Le THÉ À LA MENTHE MAROCAINune histoire plutôt récente

Contrairement à ce que l’on pourrait croire, l’histoire du thé à la menthe marocain est en réalité assez récente. Elle débute au XIXe siècle pendant la Guerre de Crimée. Privés des ports slaves, les Anglais, qui ont alors la mainmise sur le commerce du thé en Europe, ouvrent des comptoirs à Tanger et Essaouïra. Habitués à consommer des infusions à base de décoctions de feuilles de Menthe (Na3na3), les Marocains découvrent alors le thé vert Gunpowder, surnommé «perles de Chine». Ils décident alors tout naturellement d’associer ces deux ingrédients exceptionnels. Très désaltérant, il permet aux peuples nomades du Sahara, dont le plus célèbre d’entre eux, les Touareg, de survivre aux conditions extrêmes de cette région du monde.

Le rituel marocain
Le thé à la menthe est offert et dégusté en signe d’hospitalité car, selon un proverbe touareg, «il faut trois conditions pour faire le thé : le temps, les braises et les amis». Il est parfait pour terminer un repas mais il est aussi bu tout au long de la journée. Traditionnellement, le thé à la menthe est préparé dans une théière typiquement marocaine, et est servi de très haut ce qui permet de l’oxygéner et de révéler tous ses arômes. La présence de mousse à la surface du thé, aussi appelée le «turban», témoigne de la réussite de l’infusion.

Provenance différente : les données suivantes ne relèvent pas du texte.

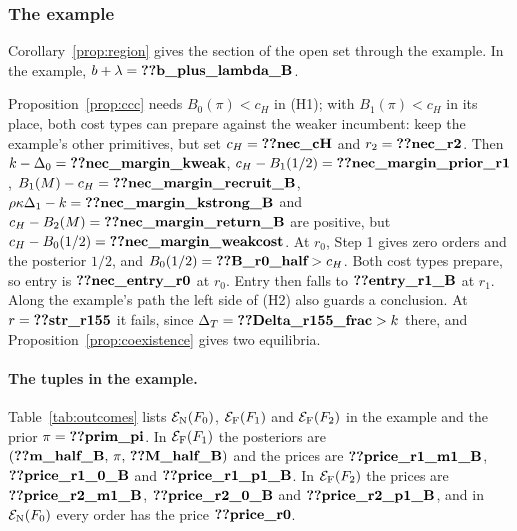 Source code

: \subsubsection*{The example}

Corollary~\ref{prop:region} gives the section of the open set through the example. In the example,
\(b+\lambda=\reg{b_plus_lambda_B}\).

Proposition~\ref{prop:ccc} needs \(B_0(\pi)<c_H\) in (H1); with \(B_1(\pi)<c_H\) in its place, both cost types
can prepare against the weaker incumbent: keep the example's other primitives,
but set \(c_H=\reg{nec_cH}\) and \(r_2=\reg{nec_r2}\). Then \(k-\Delta_0=\reg{nec_margin_kweak}\),
\(c_H-B_1(1/2)=\reg{nec_margin_prior_r1}\), \(B_1(M)-c_H=\reg{nec_margin_recruit_B}\),
\(\rho\kappa\Delta_1-k=\reg{nec_margin_kstrong_B}\) and \(c_H-B_2(M)=\reg{nec_margin_return_B}\) are positive, but
\(c_H-B_0(1/2)=\reg{nec_margin_weakcost}\). At \(r_0\), Step 1 gives zero orders and the posterior \(1/2\), and
\(B_0(1/2)=\reg{B_r0_half}>c_H\). Both cost types prepare, so entry is \(\reg{nec_entry_r0}\) at \(r_0\). Entry then
falls to \(\reg{entry_r1_B}\) at \(r_1\). Along the example's path the left side of (H2) also guards a conclusion. At
\(r=\reg{str_r155}\) it fails, since \(\DT=\reg{Delta_r155_frac}>k\) there, and Proposition~\ref{prop:coexistence}
gives two equilibria.

\paragraph{The tuples in the example.}
Table~\ref{tab:outcomes} lists \(\mathcal E_{\rm N}(F_0)\), \(\mathcal E_{\rm F}(F_1)\) and \(\mathcal E_{\rm F}(F_2)\) in the example and the prior
\(\pi=\reg{prim_pi}\). In \(\mathcal E_{\rm F}(F_1)\) the posteriors are \((\reg{m_half_B},\,\pi,\,\reg{M_half_B})\) and the
prices are \(\reg{price_r1_m1_B}\), \(\reg{price_r1_0_B}\) and \(\reg{price_r1_p1_B}\). In \(\mathcal E_{\rm F}(F_2)\) the prices
are \(\reg{price_r2_m1_B}\), \(\reg{price_r2_0_B}\) and \(\reg{price_r2_p1_B}\), and in \(\mathcal E_{\rm N}(F_0)\) every order
has the price \(\reg{price_r0}\).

Le thé est servi à trois reprises sans changer les feuilles. Les arômes et l’aspect de l’infusion évoluent donc au fil des dégustations. Un proverbe décrit ces trois infusions non sans philosophie :
Le premier verre est amer comme la vie
Le deuxième est aussi doux que l’amour
Le troisième est aussi apaisant que la mort.